Re: Object-relational impedence

From: S Perryman <q_at_q.com>
Date: Wed, 19 Mar 2008 17:03:45 +0000
Message-ID: <frrh23$nb3$1_at_aioe.org>


Brian Selzer wrote:

> "S Perryman" <q_at_q.com> wrote in message news:frot80$5k7$1_at_aioe.org...

>>Their system used an RDBMS. And it performed poorly.
>>The same systems subsequently built on the same platforms (HW, OS, comms,
>>prog langs etc) , but using an OODBMS instead, performed orders of
>>magnitude better.

>>That's life.

> Funny, but this "orders of magnitude better" claim sounds like something a
> shifty politician like [ reference to specific politician snipped. ]

> I once altered a system that was designed to
> process only 14,000 transactions per hour so that it could process ten times
> that in the same time. That's orders of magnitude improvement

One order of magnitude.

> but I didn't
> change the DBMS, I rewrote some poorly written procs.

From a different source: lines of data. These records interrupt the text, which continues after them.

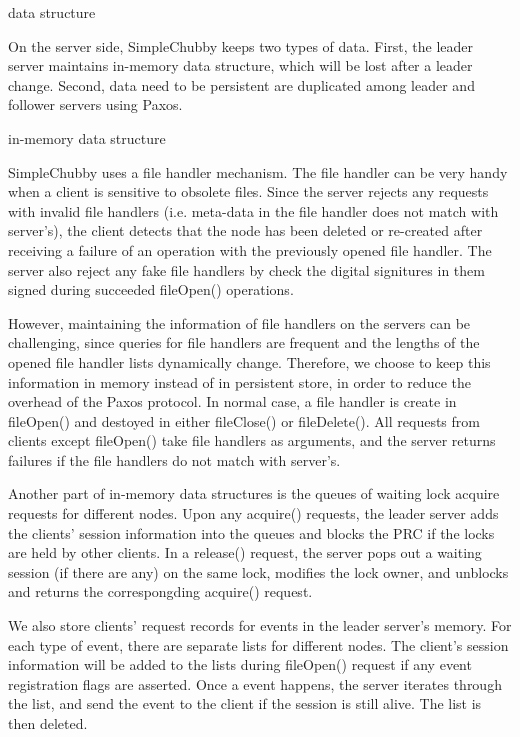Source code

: data structure

On the server side, SimpleChubby keeps two types of data. First, the
leader server maintains in-memory data structure, which will be lost
after a leader change. Second, data need to be persistent are duplicated
among leader and follower servers using Paxos.



in-memory data structure

SimpleChubby uses a file handler mechanism. The file handler can be very
handy when a client is sensitive to obsolete files. Since the server
rejects any requests with invalid file handlers (i.e. meta-data in the file
handler does not match with server's), the client detects that the node has
been deleted or re-created after receiving a failure of an operation with
the previously opened file handler. The server also reject any fake file
handlers by check the digital signitures in them signed during succeeded
fileOpen() operations.

However, maintaining the information of file handlers on the servers can
be challenging, since queries for file handlers are frequent and the lengths
of the opened file handler lists dynamically change. Therefore, we choose
to keep this information in memory instead of in persistent store, in order
to reduce the overhead of the Paxos protocol. In normal case, a file handler
is create in fileOpen() and destoyed in either fileClose() or fileDelete().
All requests from clients except fileOpen() take file handlers as arguments,
and the server returns failures if the file handlers do not match with
server's.

Another part of in-memory data structures is the queues of waiting lock acquire
requests for different nodes. Upon any acquire() requests, the leader server
adds the clients' session information into the queues and blocks the PRC
if the locks are held by other clients.
In a release() request, the server pops out a waiting session
(if there are any) on the same lock, modifies the lock owner, and unblocks and
returns the correspongding acquire() request.

We also store clients' request records for events in the leader server's memory.
For each type of event, there are separate lists for different nodes.
The client's session information will be added to the lists during fileOpen()
request if any event registration flags are asserted. Once a event happens,
the server iterates through the list, and send the event to the client if the
session is still alive. The list is then deleted.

I once altered a
> system that had a job that was taking over 25 hours to process so that it
> took less than 30 minutes by simply adjusting the way the hardware was used.
> Again the orders of magnitude improvement was not due to changing the DBMS,
> it was making the best use of the available hardware. It is also often the
> case that you can obtain orders of magnitude performance improvement by
> simply adding an index--at least for queries that can take advantage of the
> index.

We've all been to these places.

> Your claims of orders of magnitude better performance, therefore,
> are much like the claims of a used car salesman, or of a sleazy lawyer.
> Suspect.

As measured by the developers who did the profiling of the operational sequence on the system that used the RDBMS, and when the OODBMS was used instead.

This was a "mismatch impedence" of the purest kind.